The want ads are filled with offers of their services--and the news is filled of articles about abused maids. Fines and jail times are levied against employers who abuse their employees. One woman is sentenced to fifteen months in prison for burning her maid with a hot iron and breaking her foot by stamping on it. One man has over 80 charges of abuse levied against him. The problem is so bad that the Indonesian and Philippine embassies have shelters for maids who flee their employers.
These are the problems of a modern-day Singapore, the country that fines you the same amount for chewing gum as for abusing your Indonesian maid.
I finish reading the Straits Times and toss it in the garbage.
For breakfast I eat apples we bought at 7-11 near the hotel and I drink cups of coffee or tea. After a bit, I get dressed and try to decide on lunch. Today I think I’ll see what one of the hotel’s three restaurants has to offer.
There are three restaurants in the hotel. La Cantina in Venizia serves Italian food on the uppermost floor of the hotel, next to the pool. I have never seen a single person inside. There’s Ryan’s Washoku, which purports to serve Japanese food. I have seen the occasional table of Japanese tourists having dinner there, but Ryan doesn’t strike me as being a very Japanese-sounding name, so I skip the washoku. The Saltwater Cafe offers a buffet. I ask the price and am told that it is twenty-five dollars and change, not including drinks. I decide I’ll give it a try.
The food is big hotel food, soulless. There is a heavy reliance on seafood and seafood-based dishes like fish curry and such. But for some reason, The Brain has decided that seafood is an off-limit food. The entire time I am in Singapore, I am unable to eat seafood. There isn’t a large vegetarian selection--though there is a salad made of bread, cucumbers, and fresh mozzarella. And there is fruit.

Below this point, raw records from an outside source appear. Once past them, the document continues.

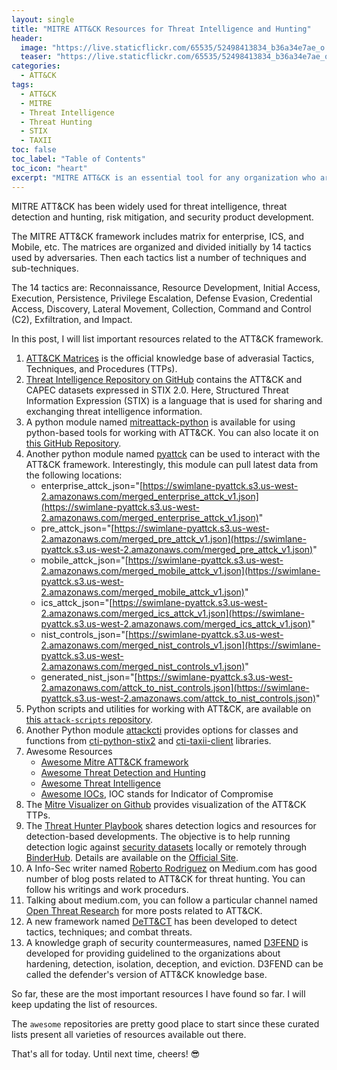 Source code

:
 ```yaml
---
layout: single
title: "MITRE ATT&CK Resources for Threat Intelligence and Hunting"
header:
  image: "https://live.staticflickr.com/65535/52498413834_b36a34e7ae_o.png"
  teaser: "https://live.staticflickr.com/65535/52498413834_b36a34e7ae_o.png"
categories:
  - ATT&CK
tags:
  - ATT&CK
  - MITRE
  - Threat Intelligence
  - Threat Hunting
  - STIX
  - TAXII
toc: false
toc_label: "Table of Contents"
toc_icon: "heart"
excerpt: "MITRE ATT&CK is an essential tool for any organization who are concerned about cybersecurity, especially threat intelligence and threat modeling. In this post, I cover the key resources you need to know for effective threat intelligence and hunting, including real-world use cases and expert insights."
---
```



MITRE ATT&CK has been widely used for threat intelligence, threat detection and hunting, risk mitigation, and security product development.

The MITRE ATT&CK framework includes matrix for enterprise, ICS, and Mobile, etc. The matrices are organized and divided initially by $14$ tactics used by adversaries. Then each tactics list a number of techniques and sub-techniques.

The $14$ tactics are: Reconnaissance, Resource Development, Initial Access, Execution, Persistence, Privilege Escalation, Defense Evasion, Credential Access, Discovery, Lateral Movement, Collection, Command and Control (C2), Exfiltration, and Impact.

In this post, I will list important resources related to the ATT&CK framework.

1. [ATT&CK Matrices](https://attack.mitre.org/matrices/enterprise/) is the official knowledge base of adverasial Tactics, Techniques, and Procedures (TTPs).
2. [Threat Intelligence Repository on GitHub](https://github.com/mitre/cti) contains the ATT&CK and CAPEC datasets expressed in STIX 2.0. Here, Structured Threat Information Expression (STIX) is a language that is used for sharing and exchanging threat intelligence information.
3. A python module named [mitreattack-python](https://pypi.org/project/mitreattack-python/1.2.0/) is available for using python-based tools for working with ATT&CK. You can also locate it on [this GitHub Repository](https://github.com/mitre-attack/mitreattack-python).
4. Another python module named [pyattck](https://pypi.org/project/pyattck/) can be used to interact with the ATT&CK framework. Interestingly, this module can pull latest data from the following locations:
	-   enterprise_attck_json="[https://swimlane-pyattck.s3.us-west-2.amazonaws.com/merged_enterprise_attck_v1.json](https://swimlane-pyattck.s3.us-west-2.amazonaws.com/merged_enterprise_attck_v1.json)"
	-   pre_attck_json="[https://swimlane-pyattck.s3.us-west-2.amazonaws.com/merged_pre_attck_v1.json](https://swimlane-pyattck.s3.us-west-2.amazonaws.com/merged_pre_attck_v1.json)"
	-   mobile_attck_json="[https://swimlane-pyattck.s3.us-west-2.amazonaws.com/merged_mobile_attck_v1.json](https://swimlane-pyattck.s3.us-west-2.amazonaws.com/merged_mobile_attck_v1.json)"
	-   ics_attck_json="[https://swimlane-pyattck.s3.us-west-2.amazonaws.com/merged_ics_attck_v1.json](https://swimlane-pyattck.s3.us-west-2.amazonaws.com/merged_ics_attck_v1.json)"
	-   nist_controls_json="[https://swimlane-pyattck.s3.us-west-2.amazonaws.com/merged_nist_controls_v1.json](https://swimlane-pyattck.s3.us-west-2.amazonaws.com/merged_nist_controls_v1.json)"
	-   generated_nist_json="[https://swimlane-pyattck.s3.us-west-2.amazonaws.com/attck_to_nist_controls.json](https://swimlane-pyattck.s3.us-west-2.amazonaws.com/attck_to_nist_controls.json)"
5. Python scripts and utilities for working with ATT&CK, are available on [this `attack-scripts` repository](https://github.com/mitre-attack/attack-scripts).
6. Another Python module [attackcti](https://github.com/mitre-attack/mitreattack-python) provides options for classes and functions from [cti-python-stix2](https://github.com/oasis-open/cti-python-stix2) and [cti-taxii-client](https://github.com/oasis-open/cti-taxii-client) libraries.
7. Awesome Resources
	- [Awesome Mitre ATT&CK framework](https://github.com/infosecn1nja/awesome-mitre-attack) 
	- [Awesome Threat Detection and Hunting](https://github.com/0x4D31/awesome-threat-detection)
	- [Awesome Threat Intelligence](https://github.com/hslatman/awesome-threat-intelligence)
	- [Awesome IOCs](https://github.com/sroberts/awesome-iocs), IOC stands for Indicator of Compromise
8. The [Mitre Visualizer on Github](https://github.com/qeeqbox/mitre-visualizer) provides visualization of the ATT&CK TTPs.
9. The [Threat Hunter Playbook](https://github.com/OTRF/ThreatHunter-Playbook) shares detection logics and resources for detection-based developments. The objective is to help running detection logic against [security datasets](https://securitydatasets.com/) locally or remotely through [BinderHub](https://mybinder.readthedocs.io/en/latest/index.html). Details are available on the [Official Site](https://threathunterplaybook.com/intro.html).
10. A Info-Sec writer named [Roberto Rodriguez](https://medium.com/@cyb3rward0g) on Medium.com has good number of blog posts related to ATT&CK for threat hunting. You can follow his writings and work procedurs.
11. Talking about medium.com, you can follow a particular channel named [Open Threat Research](https://medium.com/threat-hunters-forge) for more posts related to ATT&CK. 
12. A new framework named [DeTT&CT](https://github.com/rabobank-cdc/DeTTECT) has been developed to detect tactics, techniques; and combat threats.
13. A knowledge graph of security countermeasures, named [D3FEND](https://d3fend.mitre.org/) is developed for providing guidelined to the organizations about hardening, detection, isolation, deception, and eviction. D3FEND can be called the defender's version of ATT&CK knowledge base.


So far, these are the most important resources I have found so far. I will keep updating the list of resources. 

The `awesome` repositories are pretty good place to start since these curated lists present all varieties of resources available out there.

That's all for today. Until next time, cheers! :sunglasses: 
<!--stackedit_data:
eyJoaXN0b3J5IjpbMTYzNjEzNDgzOSwxMTg5NzYyNjg0XX0=
-->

Ah, fruit. Maybe it’s the season, but fruits here are not as abundant or as varied as they seemed to be in Thailand. On the day I went with Akira to Little India, we wandered the markets looking for fruit. There were apples, pineapple oranges, bananas, carambola, dragonfruit, and longan. That was really about it in Little India. I bought some rose apples, carambola and dragonfruit because Akira had never eaten them. In another market, the supermarket in the basement of the airport, I saw a variety of pears from China and plums from the US. During our stay, we had no luck finding durian, rambutan, or snakefruit, and only later succeeded in finding jackfruit and custard apples (cherimoya).
At the buffet, I eat a few plates of rice and salad, some fruit. I ask one of the women in chef’s whites for some chili and am given a small dish of Heinz chili sauce. It’s fitting. I pay my $30 bill and spend another dollar on a Kit-Kat from the hotel lobby gift shop.